Схема 6. Концепты второй орбиты

Габитус и габитат – атрибуты концептов первой орбиты. Их ценность состоит, в частности, в том, что они оказываются «узлами связи» нескольких конститутивных характеристик. (Пример другого такого атрибута: бурдьевистское понятие поля.) Если отношения между предикатами должны быть проверены эмпирически, то отношения между атрибутами – такой же теоретический постулат, как связь концептов первой орбиты. Генеративная способность концептуальной схемы (т. е. способность порождать все большее количество дискриминативных различений на основе нескольких исходных) напрямую связана с работой атрибутов. Но в конечном итоге каждому атрибутивному концепту все равно должна быть поставлена в соответствие некоторая совокупность оперантов, которые и позволят (после сбора данных) ответить на вопросы: как связаны габитусы и габитаты? Какие практики каких агентов производят «подгонку» тел и мест? Каждый концепт второй (третьей, четвертой) орбиты – трансцендентальная ячейка, которая ждет своих эмпирических данных и всегда рискует остаться незаполненной.

Чем более сложен и детализирован наш язык описания города, тем больше возможностей присоединения новых различений в нем создается. Как быть, например, с «дискурсами о городе» – многочисленными нарративами, метафорами, мифами, идентичностями, которые непрерывно циркулируют в медиа? Для бурдьевиста дискурсы производятся и транслируются коллективными агентами, борющимися за дефицитные блага, а потому они отражают одновременно структуру диспозиций (габитусы) агентов и схему отношений – силовых и смысловых – между ними. Дискурс о городе не является конститутивной характеристикой города (ему нет места на первой орбите), не он делает город городом. Можно провести бурдьевистское исследование города и ни разу не прибегнуть к анализу дискурсов – яркий пример тому исследование О. Трущенко. Но такой анализ (если дискурсу нашлось место среди атрибутивных концептов на второй орбите) вполне может дополнить бурдьевистскую картину города. Хотя стоит сделать только один ход – перенести «дискурсы» на первую орбиту, придать им автономию от производящих их субъектов и «структурных условий» их производства – чтобы разрушить стройную бурдьевистскую концептуализацию. Теперь город – это то, что описывает себя как город (к этому шагу мы вернемся в конце книги.)

Две стратегии выделения концептов второй орбиты – поиск предикативных и атрибутивных характеристик – вовсе не исключают друг друга. Хотя первый чаще используется эмпириками, а второй – теоретиками. Постоянная «перепрошивка» концепт-графа, создание новых узлов связи, позволяет нашим концептуализациям регенерировать, обретать новую жизнь за счет устранения одних различений и добавления других. Каждое такое добавление или устранение концепта – это серьезное теоретическое решение.

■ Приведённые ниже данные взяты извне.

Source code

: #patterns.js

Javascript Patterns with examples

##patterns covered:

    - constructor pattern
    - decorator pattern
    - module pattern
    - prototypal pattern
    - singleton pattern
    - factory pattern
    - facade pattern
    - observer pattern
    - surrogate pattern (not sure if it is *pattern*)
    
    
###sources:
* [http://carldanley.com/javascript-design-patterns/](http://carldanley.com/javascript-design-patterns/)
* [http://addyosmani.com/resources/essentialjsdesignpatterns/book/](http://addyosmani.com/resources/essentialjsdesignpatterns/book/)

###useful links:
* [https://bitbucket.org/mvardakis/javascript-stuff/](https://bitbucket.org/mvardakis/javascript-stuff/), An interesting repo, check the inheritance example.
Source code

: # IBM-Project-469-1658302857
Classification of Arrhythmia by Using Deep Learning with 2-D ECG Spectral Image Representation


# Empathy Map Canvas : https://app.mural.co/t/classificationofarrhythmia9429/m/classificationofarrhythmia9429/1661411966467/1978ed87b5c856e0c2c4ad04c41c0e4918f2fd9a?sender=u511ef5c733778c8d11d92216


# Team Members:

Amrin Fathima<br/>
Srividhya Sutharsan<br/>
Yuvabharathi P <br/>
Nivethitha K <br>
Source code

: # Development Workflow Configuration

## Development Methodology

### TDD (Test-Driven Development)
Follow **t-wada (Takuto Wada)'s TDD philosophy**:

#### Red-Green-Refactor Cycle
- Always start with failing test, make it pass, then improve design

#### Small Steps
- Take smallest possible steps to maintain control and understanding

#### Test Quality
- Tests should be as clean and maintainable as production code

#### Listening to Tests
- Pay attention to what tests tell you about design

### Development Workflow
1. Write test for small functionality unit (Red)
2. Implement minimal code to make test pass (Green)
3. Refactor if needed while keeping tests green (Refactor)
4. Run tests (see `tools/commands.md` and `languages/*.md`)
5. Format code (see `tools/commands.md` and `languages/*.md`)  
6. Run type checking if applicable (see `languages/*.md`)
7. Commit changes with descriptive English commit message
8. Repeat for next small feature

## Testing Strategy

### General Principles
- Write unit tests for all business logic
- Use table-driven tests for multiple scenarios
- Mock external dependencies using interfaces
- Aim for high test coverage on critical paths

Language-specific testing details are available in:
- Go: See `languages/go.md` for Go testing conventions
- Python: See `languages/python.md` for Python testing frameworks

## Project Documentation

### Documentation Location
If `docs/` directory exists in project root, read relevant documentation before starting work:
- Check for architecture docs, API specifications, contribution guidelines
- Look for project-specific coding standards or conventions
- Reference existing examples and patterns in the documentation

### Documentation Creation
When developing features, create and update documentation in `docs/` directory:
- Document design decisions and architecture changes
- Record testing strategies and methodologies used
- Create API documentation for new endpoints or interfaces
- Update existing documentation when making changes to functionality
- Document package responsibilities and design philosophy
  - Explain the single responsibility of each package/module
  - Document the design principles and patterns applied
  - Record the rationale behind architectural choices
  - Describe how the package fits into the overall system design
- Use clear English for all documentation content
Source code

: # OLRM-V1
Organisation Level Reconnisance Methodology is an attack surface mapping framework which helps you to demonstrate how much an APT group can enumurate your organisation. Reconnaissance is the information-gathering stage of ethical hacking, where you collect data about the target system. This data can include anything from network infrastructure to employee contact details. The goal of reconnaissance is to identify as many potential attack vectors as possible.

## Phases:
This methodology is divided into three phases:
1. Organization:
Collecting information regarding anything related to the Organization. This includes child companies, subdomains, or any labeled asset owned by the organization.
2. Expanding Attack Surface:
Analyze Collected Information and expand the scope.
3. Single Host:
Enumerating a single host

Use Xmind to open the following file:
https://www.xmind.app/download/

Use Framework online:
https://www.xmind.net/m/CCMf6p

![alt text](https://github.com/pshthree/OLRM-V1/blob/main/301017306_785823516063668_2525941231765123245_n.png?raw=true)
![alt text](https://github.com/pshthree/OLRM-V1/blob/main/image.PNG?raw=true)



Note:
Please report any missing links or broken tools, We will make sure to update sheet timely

К примеру, может ли физическое пространство быть ресурсом? (Вопрос Анри Лефевра [Лефевр 2015].) Нет, говорим мы, следуя логике предложенной выше схемы – оно есть совокупность мест размещения ресурсов и агентов. Но не является ли ресурсом само место размещения ресурсов? Чем-то вроде ресурса второго порядка? Если мы примем такое решение, физические места города из «контейнеров», становящихся габитатами исключительно благодаря включению в некоторую социальную практику, превратятся в «пространственный капитал», который может быть конвертирован в иные формы капитала [Лефевр 2014].

А агенты? Действительно ли агенты и практики – в равной степени независимые переменные? Может быть, имеет смысл убрать агентов на вторую орбиту (агенты как атрибуты практик), сказав: «Город – это не люди и их практики, а практики и их люди»? Тогда мы получаем свободный от габитусов и прочих пережитков объективированной истории чистый «практический город», сотканный из миллионов незаметных, нерефлексивных, разворачивающихся в пространстве и времени рутинных действий. За такое – практикоцентричное – решение придется дорого заплатить (чем именно, мы узнаем в третьей главе), но оно возможно. Поскольку никакая концептуализация не является замкнутой формальной системой; чтобы работать, она должна каждый раз пересобираться заново. И тогда множество иных различений – взятых из теории действия, теории рационального выбора, теории пространства, теории игр, теории капиталов, теории практик etc. – могут подсоединяться (на второй орбите) к уже имеющимся различениям концептуальной схемы города.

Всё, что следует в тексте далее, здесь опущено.